SUPPLIED RECORDS —

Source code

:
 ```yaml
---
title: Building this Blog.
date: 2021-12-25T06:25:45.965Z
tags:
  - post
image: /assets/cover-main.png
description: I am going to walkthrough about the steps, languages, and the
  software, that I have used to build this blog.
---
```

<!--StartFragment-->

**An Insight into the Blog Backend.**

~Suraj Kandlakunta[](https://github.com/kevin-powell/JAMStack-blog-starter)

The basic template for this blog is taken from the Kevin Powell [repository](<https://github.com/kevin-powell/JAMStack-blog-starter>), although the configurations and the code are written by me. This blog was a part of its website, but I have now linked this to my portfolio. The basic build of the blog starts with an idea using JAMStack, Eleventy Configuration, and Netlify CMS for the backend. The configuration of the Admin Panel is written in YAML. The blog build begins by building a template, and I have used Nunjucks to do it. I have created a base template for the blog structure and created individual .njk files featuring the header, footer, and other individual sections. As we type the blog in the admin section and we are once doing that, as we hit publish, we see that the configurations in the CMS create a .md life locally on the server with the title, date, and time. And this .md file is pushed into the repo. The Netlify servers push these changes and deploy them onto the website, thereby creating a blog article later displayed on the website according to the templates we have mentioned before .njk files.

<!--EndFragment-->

PROBLEM — The entries above need to be transcribed with no differences at all.

RESULT OF THIS TASK —
Source code

:
 ```yaml
---
title: Building this Blog.
date: 2021-12-25T06:25:45.965Z
tags:
  - post
image: /assets/cover-main.png
description: I am going to walkthrough about the steps, languages, and the
  software, that I have used to build this blog.
---
```

<!--StartFragment-->

**An Insight into the Blog Backend.**

~Suraj Kandlakunta[](https://github.com/kevin-powell/JAMStack-blog-starter)

The basic template for this blog is taken from the Kevin Powell [repository](<https://github.com/kevin-powell/JAMStack-blog-starter>), although the configurations and the code are written by me. This blog was a part of its website, but I have now linked this to my portfolio. The basic build of the blog starts with an idea using JAMStack, Eleventy Configuration, and Netlify CMS for the backend. The configuration of the Admin Panel is written in YAML. The blog build begins by building a template, and I have used Nunjucks to do it. I have created a base template for the blog structure and created individual .njk files featuring the header, footer, and other individual sections. As we type the blog in the admin section and we are once doing that, as we hit publish, we see that the configurations in the CMS create a .md life locally on the server with the title, date, and time. And this .md file is pushed into the repo. The Netlify servers push these changes and deploy them onto the website, thereby creating a blog article later displayed on the website according to the templates we have mentioned before .njk files.

<!--EndFragment-->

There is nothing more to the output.